The Mudcat Café TM
Thread #139295 Message #3197540
Posted By: JohnInKansas
28-Jul-11 - 06:39 PM
Thread Name: BS: Too Effing Hot!!!
Subject: RE: BS: Too Effing Hot!!!
Yesterday I had my normal morning coffee (about noon) and went out and mowed the lawn. The yard is small, but some of it's steep enough to require a technique in which I launch the mower off the top and "hope the blades hit some grass" before it hits bottom**, but since it's a riding mower the only real exertion is "holding on."
I didn't actually notice that the weather was "unusual" although we've had (as of today) 33 consecutive days of "over 100F." It was a bit of a surprise when I came in to see the TV reporting a current temp of 111F (43.9C) with an equivalent "heat index" of 118F (47.8C).
Maybe there's an advantage to being so old and slow I can't work up much of a sweat. I'd take a walk when it cools off a little, say down to 95F; but in my condition it'd be more of a "limp" and my arms get tired hanging on my quarter-staff.
** There are only a few places where my mower has enough traction to go up, so all the cutting has to be "going downhill." The traction is also poor enough that even with the wheels locked, it keeps goin' on down once I tip off the top. But it never goes down fast enough to make a decent breeze.

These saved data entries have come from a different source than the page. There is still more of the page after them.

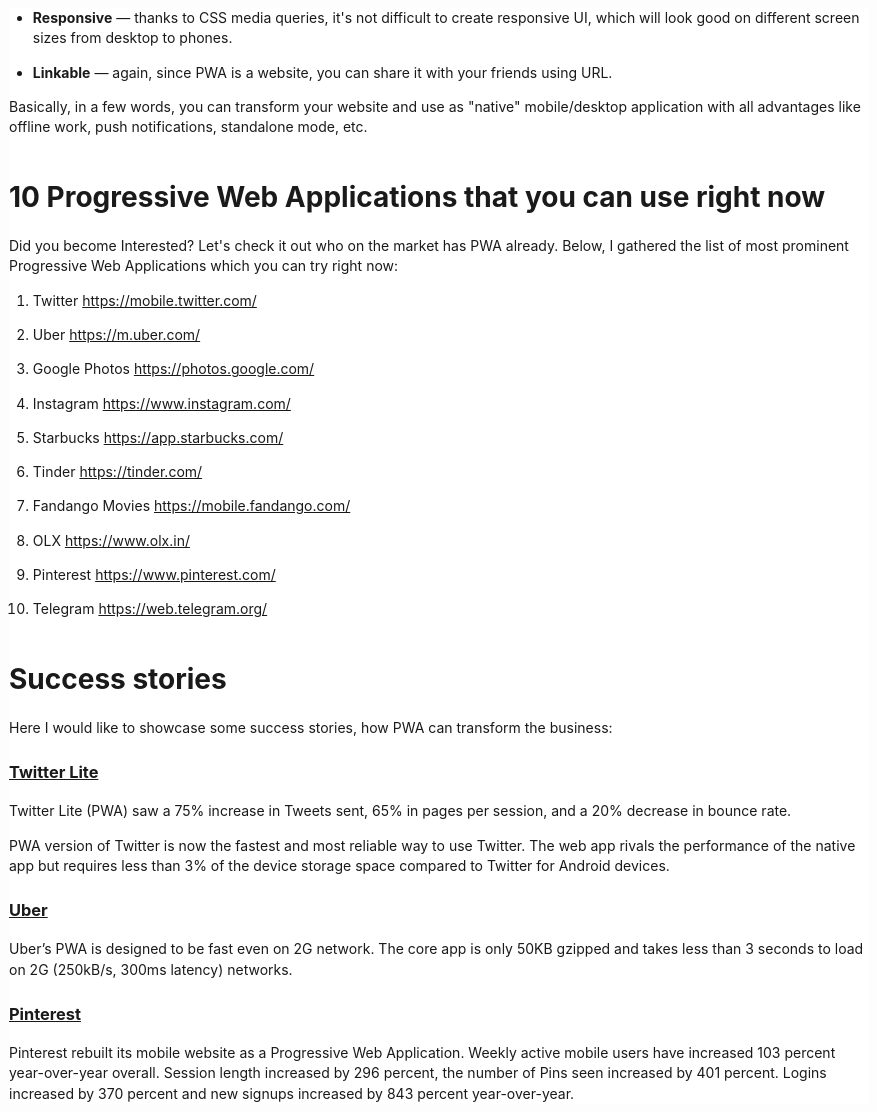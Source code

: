 * **Responsive** — thanks to CSS media queries, it's not difficult to create responsive UI, which will look good on different screen sizes from desktop to phones.

* **Linkable** — again, since PWA is a website, you can share it with your friends using URL.

Basically, in a few words, you can transform your website and use as "native" mobile/desktop application with all advantages like offline work, push notifications, standalone mode, etc.



# 10 Progressive Web Applications that you can use right now

Did you become Interested? Let's check it out who on the market has PWA already. Below, I gathered the list of most prominent Progressive Web Applications which you can try right now:

1. Twitter https://mobile.twitter.com/

2. Uber https://m.uber.com/

3. Google Photos https://photos.google.com/

4. Instagram https://www.instagram.com/

5. Starbucks https://app.starbucks.com/

6. Tinder https://tinder.com/

7. Fandango Movies https://mobile.fandango.com/

8. OLX https://www.olx.in/

9. Pinterest https://www.pinterest.com/

10. Telegram https://web.telegram.org/

# Success stories

Here I would like to showcase some success stories, how PWA can transform the business:

### [Twitter Lite](https://developers.google.com/web/showcase/2017/twitter)
Twitter Lite (PWA) saw a 75% increase in Tweets sent, 65% in pages per session, and a 20% decrease in bounce rate.

PWA version of Twitter is now the fastest and most reliable way to use Twitter. The web app rivals the performance of the native app but requires less than 3% of the device storage space compared to Twitter for Android devices.

### [Uber](https://eng.uber.com/m-uber/)
Uber’s PWA is designed to be fast even on 2G network. The core app is only 50KB gzipped and takes less than 3 seconds to load on 2G (250kB/s, 300ms latency) networks.

### [Pinterest](https://medium.com/@Pinterest_Engineering/a-one-year-pwa-retrospective-f4a2f4129e05)
Pinterest rebuilt its mobile website as a Progressive Web Application. Weekly active mobile users have increased 103 percent year-over-year overall. Session length increased by 296 percent, the number of Pins seen increased by 401 percent.
Logins increased by 370 percent and new signups increased by 843 percent year-over-year.
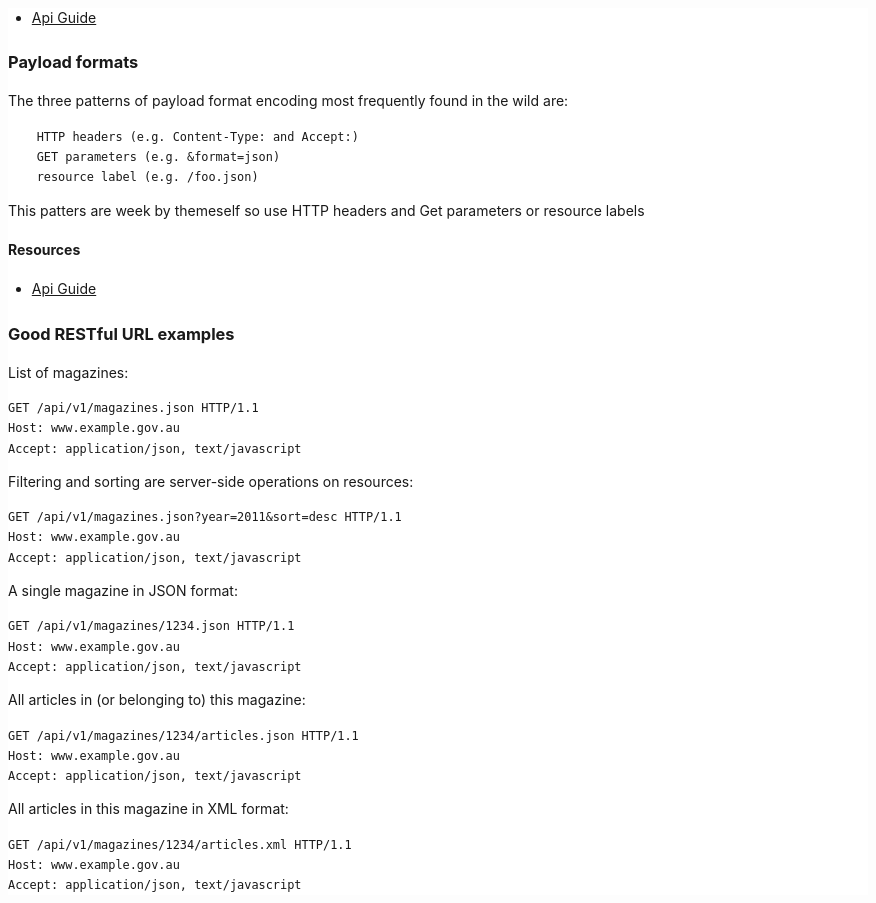 - [Api Guide](https://apiguide.readthedocs.io/en/latest/build_and_publish/use_RESTful_urls.html#url-depth)

### Payload formats

The three patterns of payload format encoding most frequently found in the wild are:

        HTTP headers (e.g. Content-Type: and Accept:)
        GET parameters (e.g. &format=json)
        resource label (e.g. /foo.json)

This patters are week by themeself so use HTTP headers and Get parameters or resource labels

#### Resources

- [Api Guide](https://apiguide.readthedocs.io/en/latest/build_and_publish/use_RESTful_urls.html#api-payload-formats)

### Good RESTful URL examples

List of magazines:

```
GET /api/v1/magazines.json HTTP/1.1
Host: www.example.gov.au
Accept: application/json, text/javascript

```

Filtering and sorting are server-side operations on resources:

```
GET /api/v1/magazines.json?year=2011&sort=desc HTTP/1.1
Host: www.example.gov.au
Accept: application/json, text/javascript

```

A single magazine in JSON format:

```
GET /api/v1/magazines/1234.json HTTP/1.1
Host: www.example.gov.au
Accept: application/json, text/javascript

```

All articles in (or belonging to) this magazine:

```
GET /api/v1/magazines/1234/articles.json HTTP/1.1
Host: www.example.gov.au
Accept: application/json, text/javascript

```

All articles in this magazine in XML format:

```
GET /api/v1/magazines/1234/articles.xml HTTP/1.1
Host: www.example.gov.au
Accept: application/json, text/javascript

```
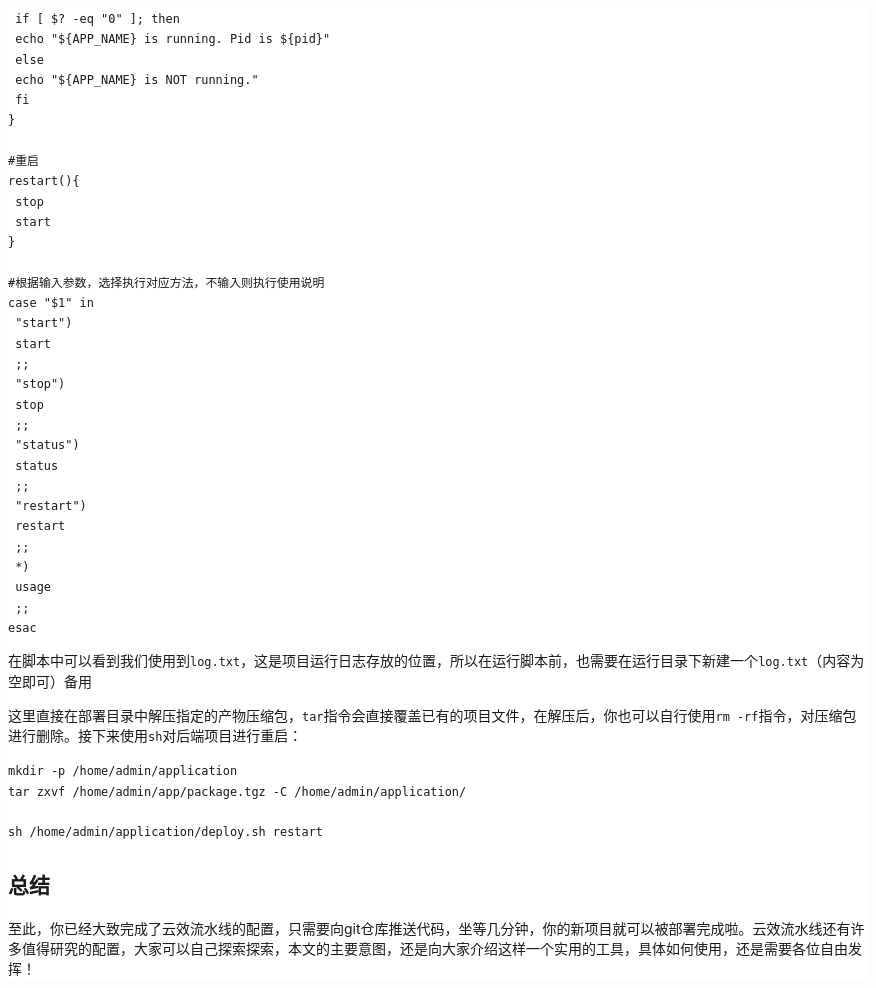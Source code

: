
 ```
 if [ $? -eq "0" ]; then
 echo "${APP_NAME} is running. Pid is ${pid}"
 else
 echo "${APP_NAME} is NOT running."
 fi
}
  
#重启
restart(){
 stop
 start
}
  
#根据输入参数，选择执行对应方法，不输入则执行使用说明
case "$1" in
 "start")
 start
 ;;
 "stop")
 stop
 ;;
 "status")
 status
 ;;
 "restart")
 restart
 ;;
 *)
 usage
 ;;
esac
```

在脚本中可以看到我们使用到`log.txt`，这是项目运行日志存放的位置，所以在运行脚本前，也需要在运行目录下新建一个`log.txt`（内容为空即可）备用

这里直接在部署目录中解压指定的产物压缩包，`tar`指令会直接覆盖已有的项目文件，在解压后，你也可以自行使用`rm -rf`指令，对压缩包进行删除。接下来使用`sh`对后端项目进行重启：
```
mkdir -p /home/admin/application
tar zxvf /home/admin/app/package.tgz -C /home/admin/application/

sh /home/admin/application/deploy.sh restart
```

## 总结
至此，你已经大致完成了云效流水线的配置，只需要向git仓库推送代码，坐等几分钟，你的新项目就可以被部署完成啦。云效流水线还有许多值得研究的配置，大家可以自己探索探索，本文的主要意图，还是向大家介绍这样一个实用的工具，具体如何使用，还是需要各位自由发挥！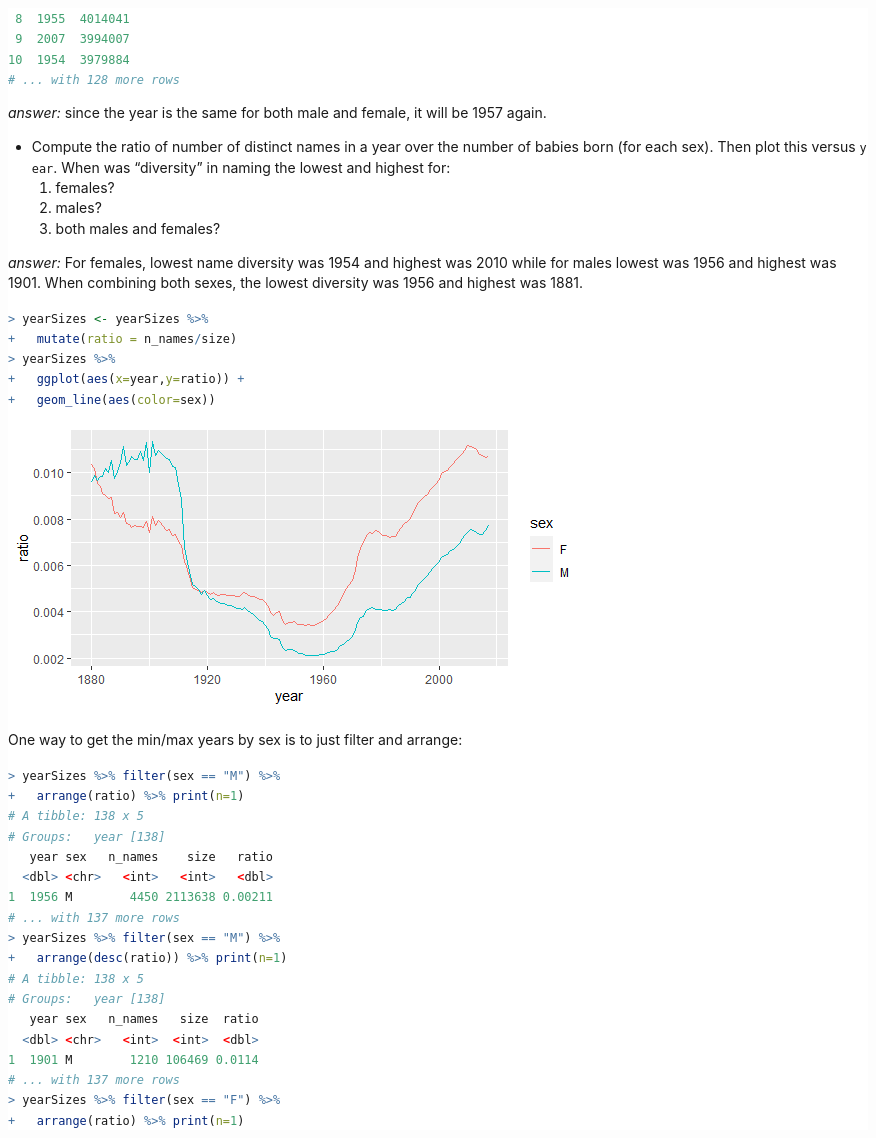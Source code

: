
 ``` r
 8  1955  4014041
 9  2007  3994007
10  1954  3979884
# ... with 128 more rows
```

*answer:* since the year is the same for both male and female, it will
be 1957 again.

-   Compute the ratio of number of distinct names in a year over the
    number of babies born (for each sex). Then plot this versus `year`.
    When was “diversity” in naming the lowest and highest for:
    1.  females?
    2.  males?
    3.  both males and females?

*answer:* For females, lowest name diversity was 1954 and highest was
2010 while for males lowest was 1956 and highest was 1901. When
combining both sexes, the lowest diversity was 1956 and highest was
1881.

``` r
> yearSizes <- yearSizes %>% 
+   mutate(ratio = n_names/size) 
> yearSizes %>% 
+   ggplot(aes(x=year,y=ratio)) + 
+   geom_line(aes(color=sex))
```

![](day6_DataWrangling1Activity_Solution_files/figure-gfm/unnamed-chunk-14-1.png)

One way to get the min/max years by sex is to just filter and arrange:

``` r
> yearSizes %>% filter(sex == "M") %>%
+   arrange(ratio) %>% print(n=1)
# A tibble: 138 x 5
# Groups:   year [138]
   year sex   n_names    size   ratio
  <dbl> <chr>   <int>   <int>   <dbl>
1  1956 M        4450 2113638 0.00211
# ... with 137 more rows
> yearSizes %>% filter(sex == "M") %>%
+   arrange(desc(ratio)) %>% print(n=1)
# A tibble: 138 x 5
# Groups:   year [138]
   year sex   n_names   size  ratio
  <dbl> <chr>   <int>  <int>  <dbl>
1  1901 M        1210 106469 0.0114
# ... with 137 more rows
> yearSizes %>% filter(sex == "F") %>%
+   arrange(ratio) %>% print(n=1)
```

Current local weather report is that we might see one day at "only 98F" but the forecast is back up (to a peak late in the week at 107). There are currently three "warnings" in the state for thunderstorms with up to half-dollar sized hail and winds to 60 mph, but none of them have enough water in them to be considered a "break in the drought" and they're all very "localized."
If we'd get some decent rain, the 100F temperatures wouldn't be a real bother here for most of us. But the crops are dead (50% of US corn considered gone, according to the Ag report 2 days ago) and the cattle are dying. The drought area extends across half of Texas, a third of Oklahoma, and about a quarter of SW Kansas where no measureable rain has been seen in at least a couple of months. Several nearby towns are on "water rationing" although as yet it's considered "precautionary" for most of the more populated ones.